> What needs to be done
Each entry below needs to be retyped exactly as given.

Plain-text document sources
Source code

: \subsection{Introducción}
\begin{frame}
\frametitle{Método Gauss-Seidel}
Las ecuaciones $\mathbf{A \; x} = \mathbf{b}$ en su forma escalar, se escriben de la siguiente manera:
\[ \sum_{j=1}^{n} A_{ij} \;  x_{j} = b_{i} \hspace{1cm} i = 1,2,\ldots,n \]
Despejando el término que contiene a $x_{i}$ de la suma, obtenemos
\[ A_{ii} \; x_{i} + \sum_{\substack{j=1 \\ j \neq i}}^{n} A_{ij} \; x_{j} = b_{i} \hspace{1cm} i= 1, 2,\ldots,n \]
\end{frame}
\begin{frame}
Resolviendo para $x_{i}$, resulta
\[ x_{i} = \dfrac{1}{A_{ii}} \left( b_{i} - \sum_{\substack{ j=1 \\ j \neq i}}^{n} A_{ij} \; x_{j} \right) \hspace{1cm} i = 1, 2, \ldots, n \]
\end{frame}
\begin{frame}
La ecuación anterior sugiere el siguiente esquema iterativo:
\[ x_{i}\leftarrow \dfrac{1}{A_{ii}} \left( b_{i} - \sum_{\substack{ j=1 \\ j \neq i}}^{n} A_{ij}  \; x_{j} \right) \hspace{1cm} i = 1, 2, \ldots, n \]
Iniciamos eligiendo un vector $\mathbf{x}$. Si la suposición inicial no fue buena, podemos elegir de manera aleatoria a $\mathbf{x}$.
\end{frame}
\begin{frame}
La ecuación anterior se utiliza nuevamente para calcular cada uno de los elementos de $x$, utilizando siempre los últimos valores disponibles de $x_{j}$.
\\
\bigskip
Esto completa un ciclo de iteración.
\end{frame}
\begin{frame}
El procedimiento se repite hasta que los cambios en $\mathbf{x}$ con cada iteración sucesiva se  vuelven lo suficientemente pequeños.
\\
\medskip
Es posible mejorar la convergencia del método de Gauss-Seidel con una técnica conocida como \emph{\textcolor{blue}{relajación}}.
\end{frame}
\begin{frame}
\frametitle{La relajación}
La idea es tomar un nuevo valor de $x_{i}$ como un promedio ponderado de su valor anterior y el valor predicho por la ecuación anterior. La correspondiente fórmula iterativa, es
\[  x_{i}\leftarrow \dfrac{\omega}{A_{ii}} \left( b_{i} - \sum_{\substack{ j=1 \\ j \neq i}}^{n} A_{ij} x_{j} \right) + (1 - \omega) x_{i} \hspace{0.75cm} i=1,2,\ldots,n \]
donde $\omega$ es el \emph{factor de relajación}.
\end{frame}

> Written response
Source code

: \subsection{Introducción}
\begin{frame}
\frametitle{Método Gauss-Seidel}
Las ecuaciones $\mathbf{A \; x} = \mathbf{b}$ en su forma escalar, se escriben de la siguiente manera:
\[ \sum_{j=1}^{n} A_{ij} \;  x_{j} = b_{i} \hspace{1cm} i = 1,2,\ldots,n \]
Despejando el término que contiene a $x_{i}$ de la suma, obtenemos
\[ A_{ii} \; x_{i} + \sum_{\substack{j=1 \\ j \neq i}}^{n} A_{ij} \; x_{j} = b_{i} \hspace{1cm} i= 1, 2,\ldots,n \]
\end{frame}
\begin{frame}
Resolviendo para $x_{i}$, resulta
\[ x_{i} = \dfrac{1}{A_{ii}} \left( b_{i} - \sum_{\substack{ j=1 \\ j \neq i}}^{n} A_{ij} \; x_{j} \right) \hspace{1cm} i = 1, 2, \ldots, n \]
\end{frame}
\begin{frame}
La ecuación anterior sugiere el siguiente esquema iterativo:
\[ x_{i}\leftarrow \dfrac{1}{A_{ii}} \left( b_{i} - \sum_{\substack{ j=1 \\ j \neq i}}^{n} A_{ij}  \; x_{j} \right) \hspace{1cm} i = 1, 2, \ldots, n \]
Iniciamos eligiendo un vector $\mathbf{x}$. Si la suposición inicial no fue buena, podemos elegir de manera aleatoria a $\mathbf{x}$.
\end{frame}
\begin{frame}
La ecuación anterior se utiliza nuevamente para calcular cada uno de los elementos de $x$, utilizando siempre los últimos valores disponibles de $x_{j}$.
\\
\bigskip
Esto completa un ciclo de iteración.
\end{frame}
\begin{frame}
El procedimiento se repite hasta que los cambios en $\mathbf{x}$ con cada iteración sucesiva se  vuelven lo suficientemente pequeños.
\\
\medskip
Es posible mejorar la convergencia del método de Gauss-Seidel con una técnica conocida como \emph{\textcolor{blue}{relajación}}.
\end{frame}
\begin{frame}
\frametitle{La relajación}
La idea es tomar un nuevo valor de $x_{i}$ como un promedio ponderado de su valor anterior y el valor predicho por la ecuación anterior. La correspondiente fórmula iterativa, es
\[  x_{i}\leftarrow \dfrac{\omega}{A_{ii}} \left( b_{i} - \sum_{\substack{ j=1 \\ j \neq i}}^{n} A_{ij} x_{j} \right) + (1 - \omega) x_{i} \hspace{0.75cm} i=1,2,\ldots,n \]
donde $\omega$ es el \emph{factor de relajación}.
\end{frame}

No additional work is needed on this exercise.